しかも、この柳堂は国の重要文化財に指定されています。歴史的にも、よほど大きな影響力を与えた説法だったのでしょう。
妙源寺の山門前に建つ石碑
それもそのはず!
関東から京都へ向かって旅を続けられる親鸞聖人(しんらんしょうにん)が、21日間もご説法をされた場所だったのです。
柳堂で、どのようなドラマがあったのでしょうか。
いつまでも続く幸せを求めて
三河の城主が、聖人のお弟子に
柳堂は岡崎市大和町の、妙源寺の境内にあります。住職に取材を申し込もうと、寺に電話をかけると、「現在この番号は使われておりません」というメッセージが流れてきました。
やむをえないので、直接、妙源寺へ向かいました。
JR 名古屋駅から、東海道本線を普通列車で40分ほど行くと西岡崎駅に着きます。この駅から妙源寺までは、歩いて5分もかかりません。
山門の前には、「親鸞聖人説法旧跡 柳堂」と刻まれた立派な石碑が建っています。
柳堂は、予想していたよりも小さな建物でした。江戸時代に再建されたものなので、親鸞聖人の時代の規模は分かりませんが、写真のように、「国宝柳堂」と刻まれた石柱の文字が際立って見えました。
国の重要文化財に指定されている妙源寺柳堂
しかし、柳堂の背後にある妙源寺は、さびれています。人の気配がありません。廃寺ではないかと感じるほどです。
近くの道路を歩いている人に、「妙源寺の住職と連絡を取るには、どうすればいいですか」と尋ねると、「この寺には、今、誰もいませんよ。住職が死んでから、跡を継ぐ人がいないのです。由緒ある寺なのに、寂しくなりました」という答えが返ってきました。
しかたないので、図書館で資料を探しました。
江戸時代に発刊された『二十四輩順拝図会』には、親鸞聖人のご旧跡の情報が集められています。『柳堂妙源寺縁起』も手に入りました。これらをもとに、柳堂のいわれをまとめてみましょう。
親鸞聖人が、関東から京都へ向かわれたことは、当時、ビッグニュースとして東海道を駆け抜けたと思われます。
三河国(現在の愛知県東部)では、碧海郡の領主・安藤信平が、「この機会に、有名な親鸞聖人から仏法を聞かせていただきたい」と、聖人がお通りになるのをお待ちしていました。

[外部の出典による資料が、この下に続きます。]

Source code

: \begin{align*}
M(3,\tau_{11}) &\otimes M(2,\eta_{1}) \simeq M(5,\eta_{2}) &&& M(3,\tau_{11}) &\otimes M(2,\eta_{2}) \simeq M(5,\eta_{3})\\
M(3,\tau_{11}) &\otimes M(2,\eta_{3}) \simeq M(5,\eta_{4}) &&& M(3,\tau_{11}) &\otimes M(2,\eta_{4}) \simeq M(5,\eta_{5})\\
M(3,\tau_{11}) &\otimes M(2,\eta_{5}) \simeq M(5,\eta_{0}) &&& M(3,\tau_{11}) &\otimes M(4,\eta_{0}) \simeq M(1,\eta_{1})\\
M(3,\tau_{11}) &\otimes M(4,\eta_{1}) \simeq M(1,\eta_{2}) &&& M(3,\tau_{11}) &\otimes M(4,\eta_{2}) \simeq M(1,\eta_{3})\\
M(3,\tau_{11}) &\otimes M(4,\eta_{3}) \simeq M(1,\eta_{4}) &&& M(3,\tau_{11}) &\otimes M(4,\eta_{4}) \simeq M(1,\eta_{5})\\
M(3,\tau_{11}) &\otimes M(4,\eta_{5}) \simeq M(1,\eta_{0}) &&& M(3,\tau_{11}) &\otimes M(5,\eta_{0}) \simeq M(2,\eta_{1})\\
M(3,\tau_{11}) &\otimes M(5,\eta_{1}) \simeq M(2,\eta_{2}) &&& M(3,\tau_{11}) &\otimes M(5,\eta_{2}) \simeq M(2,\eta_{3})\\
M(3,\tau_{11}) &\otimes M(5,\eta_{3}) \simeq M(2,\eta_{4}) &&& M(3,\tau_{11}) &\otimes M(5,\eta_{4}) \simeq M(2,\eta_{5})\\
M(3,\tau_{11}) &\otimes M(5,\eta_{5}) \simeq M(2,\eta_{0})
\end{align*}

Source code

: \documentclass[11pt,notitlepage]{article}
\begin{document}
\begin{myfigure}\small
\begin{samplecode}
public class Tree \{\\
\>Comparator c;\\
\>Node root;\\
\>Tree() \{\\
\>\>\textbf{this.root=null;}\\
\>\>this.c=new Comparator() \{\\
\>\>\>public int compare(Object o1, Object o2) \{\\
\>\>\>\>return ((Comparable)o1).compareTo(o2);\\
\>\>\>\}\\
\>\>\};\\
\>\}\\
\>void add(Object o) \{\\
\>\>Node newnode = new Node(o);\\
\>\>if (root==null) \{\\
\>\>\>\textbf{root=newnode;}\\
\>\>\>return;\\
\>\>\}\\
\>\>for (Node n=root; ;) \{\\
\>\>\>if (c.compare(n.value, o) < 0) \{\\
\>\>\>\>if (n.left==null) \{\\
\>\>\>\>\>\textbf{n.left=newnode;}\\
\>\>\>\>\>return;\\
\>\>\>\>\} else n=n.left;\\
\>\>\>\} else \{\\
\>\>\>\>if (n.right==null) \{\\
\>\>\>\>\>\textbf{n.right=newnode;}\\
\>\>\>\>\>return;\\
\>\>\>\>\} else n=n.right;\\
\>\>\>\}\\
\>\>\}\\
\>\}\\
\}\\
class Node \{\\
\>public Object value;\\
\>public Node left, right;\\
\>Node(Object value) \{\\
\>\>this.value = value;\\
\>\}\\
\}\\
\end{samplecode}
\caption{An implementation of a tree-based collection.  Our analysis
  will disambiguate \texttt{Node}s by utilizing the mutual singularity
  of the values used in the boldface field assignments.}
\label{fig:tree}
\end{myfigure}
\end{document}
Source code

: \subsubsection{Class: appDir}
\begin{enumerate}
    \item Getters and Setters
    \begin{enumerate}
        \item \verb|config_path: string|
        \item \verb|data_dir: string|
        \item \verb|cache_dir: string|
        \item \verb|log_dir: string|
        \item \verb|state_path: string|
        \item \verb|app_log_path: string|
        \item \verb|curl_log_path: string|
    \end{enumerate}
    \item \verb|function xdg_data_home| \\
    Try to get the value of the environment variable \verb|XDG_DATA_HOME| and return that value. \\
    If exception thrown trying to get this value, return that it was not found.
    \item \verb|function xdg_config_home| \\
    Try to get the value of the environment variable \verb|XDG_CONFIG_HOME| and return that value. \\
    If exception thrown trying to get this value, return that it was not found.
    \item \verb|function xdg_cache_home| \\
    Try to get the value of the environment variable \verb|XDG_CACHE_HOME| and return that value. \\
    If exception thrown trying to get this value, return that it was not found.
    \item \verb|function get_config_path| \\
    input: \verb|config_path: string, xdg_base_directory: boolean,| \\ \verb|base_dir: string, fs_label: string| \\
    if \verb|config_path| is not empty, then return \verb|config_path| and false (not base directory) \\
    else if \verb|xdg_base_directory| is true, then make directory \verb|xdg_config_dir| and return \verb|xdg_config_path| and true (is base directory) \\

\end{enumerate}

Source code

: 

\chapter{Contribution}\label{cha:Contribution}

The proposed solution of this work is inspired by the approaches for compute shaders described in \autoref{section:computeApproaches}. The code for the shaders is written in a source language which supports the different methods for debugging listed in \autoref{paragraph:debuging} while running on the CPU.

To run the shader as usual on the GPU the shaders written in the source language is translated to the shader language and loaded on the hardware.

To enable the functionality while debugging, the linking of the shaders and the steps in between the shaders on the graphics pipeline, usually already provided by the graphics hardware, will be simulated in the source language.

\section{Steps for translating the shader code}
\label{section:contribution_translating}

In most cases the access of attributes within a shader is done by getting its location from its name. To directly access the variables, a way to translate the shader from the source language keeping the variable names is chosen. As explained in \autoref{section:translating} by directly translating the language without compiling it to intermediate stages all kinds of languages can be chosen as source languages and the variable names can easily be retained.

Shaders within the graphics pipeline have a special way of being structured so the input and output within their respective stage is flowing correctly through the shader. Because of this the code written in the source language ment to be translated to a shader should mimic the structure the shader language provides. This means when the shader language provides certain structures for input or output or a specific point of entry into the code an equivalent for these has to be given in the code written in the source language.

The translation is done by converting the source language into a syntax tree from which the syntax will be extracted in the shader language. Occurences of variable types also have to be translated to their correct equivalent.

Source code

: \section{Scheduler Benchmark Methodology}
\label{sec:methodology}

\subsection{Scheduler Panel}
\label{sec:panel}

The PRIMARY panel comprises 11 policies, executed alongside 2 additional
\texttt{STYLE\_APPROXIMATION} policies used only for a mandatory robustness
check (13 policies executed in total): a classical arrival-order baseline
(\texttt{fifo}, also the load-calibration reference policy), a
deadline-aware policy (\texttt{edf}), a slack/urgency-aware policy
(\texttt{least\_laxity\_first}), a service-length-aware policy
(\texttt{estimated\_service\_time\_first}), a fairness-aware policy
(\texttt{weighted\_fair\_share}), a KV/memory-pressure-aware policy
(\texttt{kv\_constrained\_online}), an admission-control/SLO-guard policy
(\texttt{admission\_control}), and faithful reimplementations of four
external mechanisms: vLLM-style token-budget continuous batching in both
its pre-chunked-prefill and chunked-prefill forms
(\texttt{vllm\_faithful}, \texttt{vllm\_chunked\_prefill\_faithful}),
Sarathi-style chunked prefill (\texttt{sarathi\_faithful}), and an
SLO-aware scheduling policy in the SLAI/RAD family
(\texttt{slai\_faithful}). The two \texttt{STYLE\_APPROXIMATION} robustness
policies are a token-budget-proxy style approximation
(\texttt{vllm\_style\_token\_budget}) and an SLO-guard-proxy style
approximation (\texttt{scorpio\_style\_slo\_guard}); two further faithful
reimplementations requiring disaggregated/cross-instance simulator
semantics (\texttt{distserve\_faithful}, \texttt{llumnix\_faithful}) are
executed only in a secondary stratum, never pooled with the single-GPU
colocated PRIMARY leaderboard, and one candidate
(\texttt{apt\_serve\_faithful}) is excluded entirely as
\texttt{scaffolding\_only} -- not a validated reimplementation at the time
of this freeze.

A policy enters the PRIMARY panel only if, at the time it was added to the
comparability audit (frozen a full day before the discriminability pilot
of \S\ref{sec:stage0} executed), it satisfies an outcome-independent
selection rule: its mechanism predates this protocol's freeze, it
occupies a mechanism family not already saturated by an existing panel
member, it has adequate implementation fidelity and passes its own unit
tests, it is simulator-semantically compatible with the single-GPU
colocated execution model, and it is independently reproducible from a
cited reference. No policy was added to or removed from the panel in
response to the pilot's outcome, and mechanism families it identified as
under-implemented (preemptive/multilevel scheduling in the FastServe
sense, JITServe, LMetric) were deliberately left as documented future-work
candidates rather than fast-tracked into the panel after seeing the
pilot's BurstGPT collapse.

安藤信平は、城主として地位や財産に恵まれていましたが、そのような幸せは、いつまでも続くものではない、と感じていたのです。
文暦2年(1235)2月12日。 安藤信平は、親鸞聖人を城内の柳堂へお招きし、「人は、なぜ生きるのでしょうか。どうすれば、変わらぬ幸せになれるのでしょうか」とお尋ねしました。
親鸞聖人は、「この世は、すべて無常であり、いつまでも続く幸せはありません。しかも一番大切な自分の命にも限りがあります。死んだらどこへ行くのか。この後生暗い心を解決して、この世から永久に変わらぬ幸せになることが、仏教を聞く目的なのです。阿弥陀仏は、すべての人を、必ず絶対の幸福に救うと誓われています。阿弥陀仏の本願を真剣に聞き求めなさい」と教えられました。
安藤信平は、目が覚める思いがしました。「これこそ、私が求めていた真実の教えだ」と喜び、その場で、城主の位を弟に譲って、親鸞聖人のお弟子・念信房となったのです。